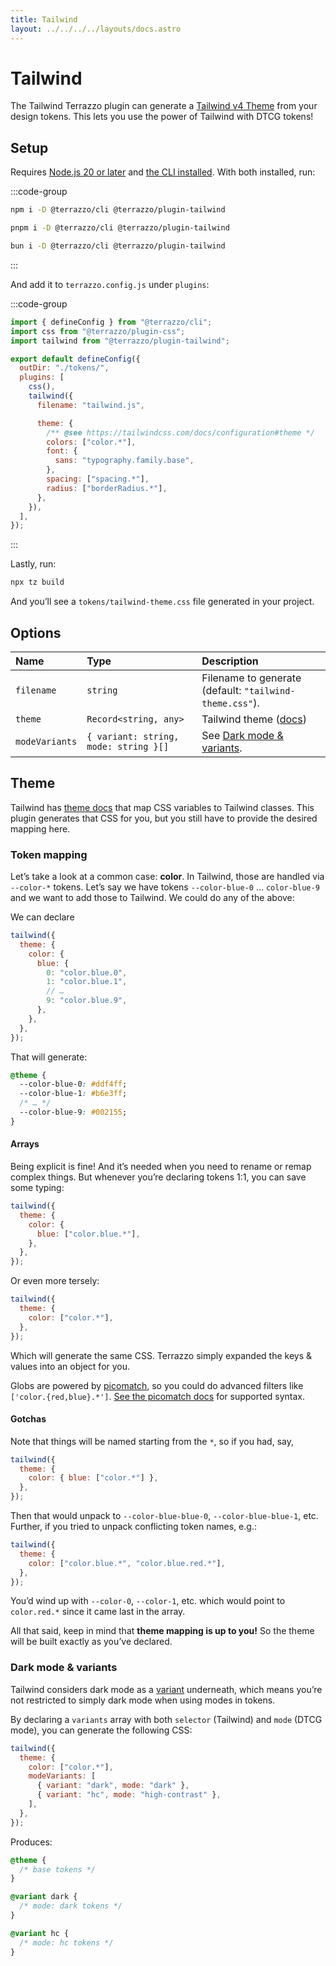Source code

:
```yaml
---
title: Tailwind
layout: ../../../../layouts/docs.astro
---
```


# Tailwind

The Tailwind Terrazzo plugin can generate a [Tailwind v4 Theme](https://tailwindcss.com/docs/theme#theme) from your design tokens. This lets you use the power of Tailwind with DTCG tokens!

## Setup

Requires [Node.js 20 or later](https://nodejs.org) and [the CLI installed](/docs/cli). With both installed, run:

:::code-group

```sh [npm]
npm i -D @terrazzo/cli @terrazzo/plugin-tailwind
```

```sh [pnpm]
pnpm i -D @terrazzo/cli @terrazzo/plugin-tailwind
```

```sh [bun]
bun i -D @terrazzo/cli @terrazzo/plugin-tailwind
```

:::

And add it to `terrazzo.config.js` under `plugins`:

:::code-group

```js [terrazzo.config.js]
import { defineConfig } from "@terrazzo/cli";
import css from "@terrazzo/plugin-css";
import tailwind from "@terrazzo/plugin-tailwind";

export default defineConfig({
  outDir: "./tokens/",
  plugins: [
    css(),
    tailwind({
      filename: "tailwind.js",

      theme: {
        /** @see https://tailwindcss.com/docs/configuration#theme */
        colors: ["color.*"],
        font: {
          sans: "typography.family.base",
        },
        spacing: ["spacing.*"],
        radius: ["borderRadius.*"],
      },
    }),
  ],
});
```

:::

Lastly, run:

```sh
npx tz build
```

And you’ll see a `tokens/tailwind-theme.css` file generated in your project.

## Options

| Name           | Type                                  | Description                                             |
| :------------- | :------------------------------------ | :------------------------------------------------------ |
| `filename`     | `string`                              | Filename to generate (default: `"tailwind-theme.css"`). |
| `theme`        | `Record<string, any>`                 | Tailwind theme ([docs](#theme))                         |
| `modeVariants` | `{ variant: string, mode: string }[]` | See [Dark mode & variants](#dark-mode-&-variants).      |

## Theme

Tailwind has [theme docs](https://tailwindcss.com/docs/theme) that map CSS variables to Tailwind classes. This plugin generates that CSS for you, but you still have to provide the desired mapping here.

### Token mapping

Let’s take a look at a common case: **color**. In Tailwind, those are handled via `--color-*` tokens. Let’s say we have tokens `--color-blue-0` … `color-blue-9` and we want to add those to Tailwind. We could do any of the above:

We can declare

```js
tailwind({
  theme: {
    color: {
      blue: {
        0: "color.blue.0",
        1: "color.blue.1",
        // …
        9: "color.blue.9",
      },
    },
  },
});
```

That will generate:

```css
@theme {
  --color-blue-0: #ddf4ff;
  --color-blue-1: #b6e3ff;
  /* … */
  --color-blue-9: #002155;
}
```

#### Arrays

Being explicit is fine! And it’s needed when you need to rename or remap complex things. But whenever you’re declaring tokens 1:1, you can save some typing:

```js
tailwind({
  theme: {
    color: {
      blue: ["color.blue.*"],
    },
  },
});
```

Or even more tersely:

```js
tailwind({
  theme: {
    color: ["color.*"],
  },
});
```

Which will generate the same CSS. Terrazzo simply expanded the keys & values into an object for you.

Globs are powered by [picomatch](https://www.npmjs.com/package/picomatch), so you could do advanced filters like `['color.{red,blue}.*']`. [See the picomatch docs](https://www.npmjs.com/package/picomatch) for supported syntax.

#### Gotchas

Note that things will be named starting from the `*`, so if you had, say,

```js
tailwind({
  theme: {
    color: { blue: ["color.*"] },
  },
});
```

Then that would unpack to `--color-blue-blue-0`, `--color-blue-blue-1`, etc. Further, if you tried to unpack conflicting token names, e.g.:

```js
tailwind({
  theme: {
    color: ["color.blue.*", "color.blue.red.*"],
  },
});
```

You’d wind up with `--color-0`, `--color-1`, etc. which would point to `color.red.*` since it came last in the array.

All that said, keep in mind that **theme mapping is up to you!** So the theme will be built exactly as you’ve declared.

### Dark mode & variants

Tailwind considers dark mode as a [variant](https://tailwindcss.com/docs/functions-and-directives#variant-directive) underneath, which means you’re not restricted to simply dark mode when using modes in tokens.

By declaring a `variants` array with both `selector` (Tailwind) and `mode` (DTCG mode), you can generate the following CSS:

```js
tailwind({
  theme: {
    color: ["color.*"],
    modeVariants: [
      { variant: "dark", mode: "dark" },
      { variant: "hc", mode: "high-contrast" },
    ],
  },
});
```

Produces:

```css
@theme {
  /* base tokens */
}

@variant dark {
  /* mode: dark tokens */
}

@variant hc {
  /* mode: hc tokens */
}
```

- - - - - - -

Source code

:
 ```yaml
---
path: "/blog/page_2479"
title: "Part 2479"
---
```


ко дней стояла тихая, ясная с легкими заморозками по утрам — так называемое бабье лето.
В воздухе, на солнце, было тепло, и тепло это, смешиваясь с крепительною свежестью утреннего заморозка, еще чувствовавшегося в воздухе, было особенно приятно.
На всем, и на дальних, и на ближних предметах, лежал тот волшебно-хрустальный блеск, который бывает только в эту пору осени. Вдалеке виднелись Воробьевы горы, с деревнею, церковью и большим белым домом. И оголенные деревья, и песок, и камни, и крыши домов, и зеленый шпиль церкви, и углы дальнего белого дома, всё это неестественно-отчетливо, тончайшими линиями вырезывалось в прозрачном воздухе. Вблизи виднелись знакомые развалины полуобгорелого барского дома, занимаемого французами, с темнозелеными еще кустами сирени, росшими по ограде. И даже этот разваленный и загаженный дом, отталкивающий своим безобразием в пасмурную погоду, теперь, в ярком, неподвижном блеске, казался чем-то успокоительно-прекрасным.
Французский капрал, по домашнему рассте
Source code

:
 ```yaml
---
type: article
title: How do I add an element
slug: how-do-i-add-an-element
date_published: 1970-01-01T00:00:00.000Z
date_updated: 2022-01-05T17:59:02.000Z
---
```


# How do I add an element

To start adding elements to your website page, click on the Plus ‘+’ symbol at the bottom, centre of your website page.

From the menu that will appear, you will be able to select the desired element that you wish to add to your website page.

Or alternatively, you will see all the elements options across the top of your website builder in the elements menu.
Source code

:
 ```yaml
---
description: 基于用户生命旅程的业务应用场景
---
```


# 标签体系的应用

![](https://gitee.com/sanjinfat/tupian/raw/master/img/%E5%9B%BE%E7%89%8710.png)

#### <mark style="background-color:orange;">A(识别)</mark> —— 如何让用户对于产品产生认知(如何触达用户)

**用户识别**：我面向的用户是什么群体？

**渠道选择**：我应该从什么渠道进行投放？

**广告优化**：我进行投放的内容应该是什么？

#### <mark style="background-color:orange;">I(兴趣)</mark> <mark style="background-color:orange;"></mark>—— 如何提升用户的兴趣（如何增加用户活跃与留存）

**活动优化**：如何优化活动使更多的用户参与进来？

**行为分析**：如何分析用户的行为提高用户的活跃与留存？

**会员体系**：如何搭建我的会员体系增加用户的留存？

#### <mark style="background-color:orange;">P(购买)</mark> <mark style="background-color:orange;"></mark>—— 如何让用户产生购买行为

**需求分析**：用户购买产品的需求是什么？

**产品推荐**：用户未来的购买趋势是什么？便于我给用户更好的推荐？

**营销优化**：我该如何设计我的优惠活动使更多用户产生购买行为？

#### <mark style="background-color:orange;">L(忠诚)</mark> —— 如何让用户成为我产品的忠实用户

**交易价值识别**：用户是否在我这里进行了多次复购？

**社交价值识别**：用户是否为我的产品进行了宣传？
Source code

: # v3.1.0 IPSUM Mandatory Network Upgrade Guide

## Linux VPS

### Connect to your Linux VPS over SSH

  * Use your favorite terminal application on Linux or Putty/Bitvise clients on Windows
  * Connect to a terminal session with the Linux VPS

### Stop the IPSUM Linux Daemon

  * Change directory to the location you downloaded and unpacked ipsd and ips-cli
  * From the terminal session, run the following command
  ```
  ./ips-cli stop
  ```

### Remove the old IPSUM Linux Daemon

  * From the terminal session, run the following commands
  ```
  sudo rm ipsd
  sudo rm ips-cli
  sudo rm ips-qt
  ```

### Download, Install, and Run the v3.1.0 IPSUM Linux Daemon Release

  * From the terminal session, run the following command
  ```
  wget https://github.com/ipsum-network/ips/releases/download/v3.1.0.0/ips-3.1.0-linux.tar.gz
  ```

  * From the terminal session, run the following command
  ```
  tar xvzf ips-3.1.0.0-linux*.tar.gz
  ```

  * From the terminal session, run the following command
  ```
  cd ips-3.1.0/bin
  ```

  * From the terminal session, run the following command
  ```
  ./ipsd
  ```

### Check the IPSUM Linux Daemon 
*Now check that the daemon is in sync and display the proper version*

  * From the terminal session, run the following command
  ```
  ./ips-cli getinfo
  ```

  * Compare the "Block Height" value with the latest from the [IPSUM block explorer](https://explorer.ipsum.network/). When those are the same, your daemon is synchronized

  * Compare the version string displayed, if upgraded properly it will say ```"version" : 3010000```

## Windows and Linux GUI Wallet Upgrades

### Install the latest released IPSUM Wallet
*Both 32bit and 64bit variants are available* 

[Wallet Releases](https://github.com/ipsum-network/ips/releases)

- - - - - - -

→ **REQUIREMENT**
Within the records above, count the lines that hold the word "same" and give only that number.

→ **SOLUTION**
2